╭─ Records provided
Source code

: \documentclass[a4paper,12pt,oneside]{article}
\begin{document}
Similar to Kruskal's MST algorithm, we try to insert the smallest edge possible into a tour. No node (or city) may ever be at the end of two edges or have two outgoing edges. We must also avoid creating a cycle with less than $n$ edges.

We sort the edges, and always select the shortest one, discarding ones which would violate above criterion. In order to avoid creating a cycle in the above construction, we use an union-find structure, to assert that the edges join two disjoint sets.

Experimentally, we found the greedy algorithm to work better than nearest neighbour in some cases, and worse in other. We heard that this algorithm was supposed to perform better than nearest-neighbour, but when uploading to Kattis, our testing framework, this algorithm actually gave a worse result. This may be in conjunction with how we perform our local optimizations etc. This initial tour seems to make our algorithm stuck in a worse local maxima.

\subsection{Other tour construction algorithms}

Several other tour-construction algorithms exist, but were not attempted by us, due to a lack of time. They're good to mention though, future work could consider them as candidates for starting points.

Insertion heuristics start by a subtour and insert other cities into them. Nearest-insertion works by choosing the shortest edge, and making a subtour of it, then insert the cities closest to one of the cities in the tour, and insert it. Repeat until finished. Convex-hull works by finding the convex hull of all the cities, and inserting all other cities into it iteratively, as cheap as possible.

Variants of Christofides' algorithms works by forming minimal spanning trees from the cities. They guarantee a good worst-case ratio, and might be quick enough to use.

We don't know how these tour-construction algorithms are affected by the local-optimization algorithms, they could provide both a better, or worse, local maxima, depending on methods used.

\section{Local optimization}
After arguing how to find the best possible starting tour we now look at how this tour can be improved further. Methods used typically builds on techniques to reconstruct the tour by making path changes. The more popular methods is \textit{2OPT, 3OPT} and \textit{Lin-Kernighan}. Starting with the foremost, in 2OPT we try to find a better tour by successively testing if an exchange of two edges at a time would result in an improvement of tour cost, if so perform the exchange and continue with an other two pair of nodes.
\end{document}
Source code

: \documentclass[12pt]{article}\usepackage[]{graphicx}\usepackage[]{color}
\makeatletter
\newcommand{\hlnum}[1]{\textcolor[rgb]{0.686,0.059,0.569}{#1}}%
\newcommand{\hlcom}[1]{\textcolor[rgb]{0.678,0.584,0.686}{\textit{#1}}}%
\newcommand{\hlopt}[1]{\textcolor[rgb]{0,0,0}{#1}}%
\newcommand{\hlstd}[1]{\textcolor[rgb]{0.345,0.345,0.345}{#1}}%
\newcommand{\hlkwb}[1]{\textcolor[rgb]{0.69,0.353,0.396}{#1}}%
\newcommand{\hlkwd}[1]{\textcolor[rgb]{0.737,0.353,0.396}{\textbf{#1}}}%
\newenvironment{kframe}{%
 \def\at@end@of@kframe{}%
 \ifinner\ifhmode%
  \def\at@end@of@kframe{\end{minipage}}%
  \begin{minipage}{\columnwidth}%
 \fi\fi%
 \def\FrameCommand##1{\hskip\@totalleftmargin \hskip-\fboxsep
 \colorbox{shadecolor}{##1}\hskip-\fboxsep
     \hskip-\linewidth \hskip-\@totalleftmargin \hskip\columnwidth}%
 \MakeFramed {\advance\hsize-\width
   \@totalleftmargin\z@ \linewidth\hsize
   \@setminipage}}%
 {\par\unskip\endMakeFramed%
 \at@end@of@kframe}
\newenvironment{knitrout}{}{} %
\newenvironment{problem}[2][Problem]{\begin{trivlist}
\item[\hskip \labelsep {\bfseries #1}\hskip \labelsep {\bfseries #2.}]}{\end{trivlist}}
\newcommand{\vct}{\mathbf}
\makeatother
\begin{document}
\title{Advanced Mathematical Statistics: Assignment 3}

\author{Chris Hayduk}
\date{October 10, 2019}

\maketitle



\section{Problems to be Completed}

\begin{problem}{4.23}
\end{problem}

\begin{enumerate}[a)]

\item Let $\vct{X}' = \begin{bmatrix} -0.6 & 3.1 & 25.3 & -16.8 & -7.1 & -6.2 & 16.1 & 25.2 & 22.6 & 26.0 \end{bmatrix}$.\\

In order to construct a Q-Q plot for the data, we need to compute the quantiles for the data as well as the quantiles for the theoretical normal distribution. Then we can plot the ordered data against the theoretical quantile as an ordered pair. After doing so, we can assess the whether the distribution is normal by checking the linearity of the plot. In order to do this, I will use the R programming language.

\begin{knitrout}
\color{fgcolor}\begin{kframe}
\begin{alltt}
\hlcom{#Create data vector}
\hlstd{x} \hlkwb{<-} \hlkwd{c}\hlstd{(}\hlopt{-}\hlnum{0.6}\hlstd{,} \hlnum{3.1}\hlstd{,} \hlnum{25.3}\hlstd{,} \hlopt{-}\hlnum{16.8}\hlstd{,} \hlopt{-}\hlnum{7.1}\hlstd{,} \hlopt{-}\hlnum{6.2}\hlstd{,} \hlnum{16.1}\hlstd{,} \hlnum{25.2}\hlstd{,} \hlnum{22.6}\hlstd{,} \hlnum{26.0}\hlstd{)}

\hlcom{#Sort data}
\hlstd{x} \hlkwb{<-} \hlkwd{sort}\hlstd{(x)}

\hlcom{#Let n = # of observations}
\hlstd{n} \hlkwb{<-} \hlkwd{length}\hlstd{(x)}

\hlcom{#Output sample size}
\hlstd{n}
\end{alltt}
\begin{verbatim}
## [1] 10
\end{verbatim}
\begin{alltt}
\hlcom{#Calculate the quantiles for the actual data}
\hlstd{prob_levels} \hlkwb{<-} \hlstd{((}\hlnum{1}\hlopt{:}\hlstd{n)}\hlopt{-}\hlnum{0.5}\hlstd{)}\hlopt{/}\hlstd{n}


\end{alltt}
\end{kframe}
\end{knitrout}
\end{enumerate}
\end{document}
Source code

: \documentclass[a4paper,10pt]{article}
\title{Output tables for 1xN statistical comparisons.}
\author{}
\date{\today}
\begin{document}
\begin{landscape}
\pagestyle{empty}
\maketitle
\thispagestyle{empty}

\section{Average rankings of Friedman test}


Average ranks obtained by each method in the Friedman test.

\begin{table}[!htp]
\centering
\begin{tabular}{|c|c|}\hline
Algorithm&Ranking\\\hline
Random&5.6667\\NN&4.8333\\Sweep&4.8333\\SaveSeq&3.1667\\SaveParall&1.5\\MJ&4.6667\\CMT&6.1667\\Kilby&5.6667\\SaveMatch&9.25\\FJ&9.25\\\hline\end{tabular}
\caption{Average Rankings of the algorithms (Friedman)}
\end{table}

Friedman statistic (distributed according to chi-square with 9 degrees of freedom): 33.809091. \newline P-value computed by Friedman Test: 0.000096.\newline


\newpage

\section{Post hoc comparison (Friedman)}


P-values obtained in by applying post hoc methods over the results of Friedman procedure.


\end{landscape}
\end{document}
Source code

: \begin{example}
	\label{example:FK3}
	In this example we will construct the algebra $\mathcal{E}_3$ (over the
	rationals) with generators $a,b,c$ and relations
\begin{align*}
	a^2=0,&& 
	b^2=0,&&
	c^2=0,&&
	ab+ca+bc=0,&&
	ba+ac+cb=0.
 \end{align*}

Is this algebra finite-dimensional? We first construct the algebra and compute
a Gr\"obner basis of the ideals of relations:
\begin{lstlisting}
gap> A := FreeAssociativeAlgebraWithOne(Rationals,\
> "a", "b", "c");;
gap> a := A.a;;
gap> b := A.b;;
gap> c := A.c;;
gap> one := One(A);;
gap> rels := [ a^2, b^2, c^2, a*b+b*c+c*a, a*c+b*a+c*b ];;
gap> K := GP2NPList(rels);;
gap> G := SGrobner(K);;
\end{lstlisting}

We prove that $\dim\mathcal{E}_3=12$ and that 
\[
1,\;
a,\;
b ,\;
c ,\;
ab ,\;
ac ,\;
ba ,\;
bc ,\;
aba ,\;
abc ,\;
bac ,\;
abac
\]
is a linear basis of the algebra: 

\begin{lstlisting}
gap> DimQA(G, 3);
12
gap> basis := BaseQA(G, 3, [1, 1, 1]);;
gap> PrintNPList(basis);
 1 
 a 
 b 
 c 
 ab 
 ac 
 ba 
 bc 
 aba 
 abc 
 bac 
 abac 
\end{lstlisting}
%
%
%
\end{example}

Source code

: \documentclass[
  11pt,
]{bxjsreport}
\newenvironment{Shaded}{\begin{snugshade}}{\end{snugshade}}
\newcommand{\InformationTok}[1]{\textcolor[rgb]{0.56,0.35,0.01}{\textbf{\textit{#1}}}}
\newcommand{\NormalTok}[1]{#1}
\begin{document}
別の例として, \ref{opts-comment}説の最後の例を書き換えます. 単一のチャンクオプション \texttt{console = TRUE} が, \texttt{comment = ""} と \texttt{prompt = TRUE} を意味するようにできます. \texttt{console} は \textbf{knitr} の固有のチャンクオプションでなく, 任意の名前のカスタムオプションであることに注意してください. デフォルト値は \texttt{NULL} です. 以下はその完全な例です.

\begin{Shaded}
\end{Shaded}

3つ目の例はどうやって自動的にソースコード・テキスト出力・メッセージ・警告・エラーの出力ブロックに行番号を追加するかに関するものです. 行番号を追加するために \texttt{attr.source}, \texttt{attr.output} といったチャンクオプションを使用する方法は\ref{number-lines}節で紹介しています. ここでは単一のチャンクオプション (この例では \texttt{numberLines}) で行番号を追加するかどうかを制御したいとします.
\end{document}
╰─
**Task requirements**
All that belongs in the answer is the lines from the start of the entries above through the line containing "Similar to Kruskal's", each given exactly.

**Task result**
Source code

: \documentclass[a4paper,12pt,oneside]{article}
\begin{document}
Similar to Kruskal's MST algorithm, we try to insert the smallest edge possible into a tour. No node (or city) may ever be at the end of two edges or have two outgoing edges. We must also avoid creating a cycle with less than $n$ edges.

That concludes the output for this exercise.